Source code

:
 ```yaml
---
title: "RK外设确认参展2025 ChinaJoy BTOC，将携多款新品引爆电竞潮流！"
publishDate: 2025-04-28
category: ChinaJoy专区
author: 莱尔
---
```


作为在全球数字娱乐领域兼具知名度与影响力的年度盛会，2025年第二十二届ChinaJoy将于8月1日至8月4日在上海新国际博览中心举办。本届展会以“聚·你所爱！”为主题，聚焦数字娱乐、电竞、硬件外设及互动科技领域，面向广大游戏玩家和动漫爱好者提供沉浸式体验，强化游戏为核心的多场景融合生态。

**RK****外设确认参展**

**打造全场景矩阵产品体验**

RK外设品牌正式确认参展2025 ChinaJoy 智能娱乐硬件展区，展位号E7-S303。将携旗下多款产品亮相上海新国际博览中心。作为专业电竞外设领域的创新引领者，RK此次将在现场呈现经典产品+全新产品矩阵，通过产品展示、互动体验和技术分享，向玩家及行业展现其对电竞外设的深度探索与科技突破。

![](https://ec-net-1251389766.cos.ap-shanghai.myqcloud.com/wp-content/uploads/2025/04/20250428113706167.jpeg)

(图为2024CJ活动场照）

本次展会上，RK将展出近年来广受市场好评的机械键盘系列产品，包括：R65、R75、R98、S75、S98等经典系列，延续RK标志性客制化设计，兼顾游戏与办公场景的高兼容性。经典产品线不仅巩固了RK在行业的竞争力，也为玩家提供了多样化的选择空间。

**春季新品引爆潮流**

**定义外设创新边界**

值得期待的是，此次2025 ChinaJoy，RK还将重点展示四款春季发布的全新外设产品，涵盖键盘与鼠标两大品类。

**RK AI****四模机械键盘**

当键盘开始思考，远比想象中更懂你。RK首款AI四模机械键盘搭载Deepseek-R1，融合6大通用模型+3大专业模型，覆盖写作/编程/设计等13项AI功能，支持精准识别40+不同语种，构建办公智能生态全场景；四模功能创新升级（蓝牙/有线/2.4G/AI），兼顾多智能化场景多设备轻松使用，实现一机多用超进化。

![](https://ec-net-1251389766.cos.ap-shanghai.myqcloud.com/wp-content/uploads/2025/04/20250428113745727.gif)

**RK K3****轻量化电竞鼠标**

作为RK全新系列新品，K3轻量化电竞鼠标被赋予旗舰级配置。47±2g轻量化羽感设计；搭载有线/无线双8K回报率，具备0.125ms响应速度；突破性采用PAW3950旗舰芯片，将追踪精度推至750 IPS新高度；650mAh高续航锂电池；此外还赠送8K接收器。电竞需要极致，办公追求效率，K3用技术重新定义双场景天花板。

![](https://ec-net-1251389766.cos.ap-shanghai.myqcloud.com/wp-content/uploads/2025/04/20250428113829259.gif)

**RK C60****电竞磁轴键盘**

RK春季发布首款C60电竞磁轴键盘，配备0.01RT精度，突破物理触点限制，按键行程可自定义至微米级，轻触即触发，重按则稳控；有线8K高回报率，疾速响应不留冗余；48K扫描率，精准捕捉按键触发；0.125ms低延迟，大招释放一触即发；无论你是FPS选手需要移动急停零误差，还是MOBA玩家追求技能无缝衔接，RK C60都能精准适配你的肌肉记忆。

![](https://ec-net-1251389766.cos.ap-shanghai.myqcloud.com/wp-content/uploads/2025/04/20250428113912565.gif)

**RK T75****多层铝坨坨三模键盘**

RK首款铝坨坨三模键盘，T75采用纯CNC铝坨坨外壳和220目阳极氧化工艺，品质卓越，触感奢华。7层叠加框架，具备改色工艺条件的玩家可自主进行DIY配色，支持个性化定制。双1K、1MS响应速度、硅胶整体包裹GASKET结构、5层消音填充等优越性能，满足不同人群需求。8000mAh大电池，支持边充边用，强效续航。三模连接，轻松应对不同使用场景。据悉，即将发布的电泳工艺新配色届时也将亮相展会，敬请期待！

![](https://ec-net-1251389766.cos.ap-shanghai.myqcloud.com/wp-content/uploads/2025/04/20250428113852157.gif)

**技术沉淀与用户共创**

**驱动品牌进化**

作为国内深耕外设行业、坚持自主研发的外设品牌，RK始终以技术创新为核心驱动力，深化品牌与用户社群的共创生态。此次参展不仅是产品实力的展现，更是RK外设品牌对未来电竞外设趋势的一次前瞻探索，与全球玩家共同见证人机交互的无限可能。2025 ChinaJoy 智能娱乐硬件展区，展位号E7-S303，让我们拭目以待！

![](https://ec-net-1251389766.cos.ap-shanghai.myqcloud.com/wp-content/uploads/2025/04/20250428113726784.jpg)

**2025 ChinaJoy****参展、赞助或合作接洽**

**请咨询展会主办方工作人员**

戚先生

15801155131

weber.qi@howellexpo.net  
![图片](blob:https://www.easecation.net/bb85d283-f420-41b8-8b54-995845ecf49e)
+++++
Work order:
Whenever a line in the data holds "智能娱乐硬件展区", copy that line.

Exercise solution:
RK外设品牌正式确认参展2025 ChinaJoy 智能娱乐硬件展区，展位号E7-S303。将携旗下多款产品亮相上海新国际博览中心。作为专业电竞外设领域的创新引领者，RK此次将在现场呈现经典产品+全新产品矩阵，通过产品展示、互动体验和技术分享，向玩家及行业展现其对电竞外设的深度探索与科技突破。
作为国内深耕外设行业、坚持自主研发的外设品牌，RK始终以技术创新为核心驱动力，深化品牌与用户社群的共创生态。此次参展不仅是产品实力的展现，更是RK外设品牌对未来电竞外设趋势的一次前瞻探索，与全球玩家共同见证人机交互的无限可能。2025 ChinaJoy 智能娱乐硬件展区，展位号E7-S303，让我们拭目以待！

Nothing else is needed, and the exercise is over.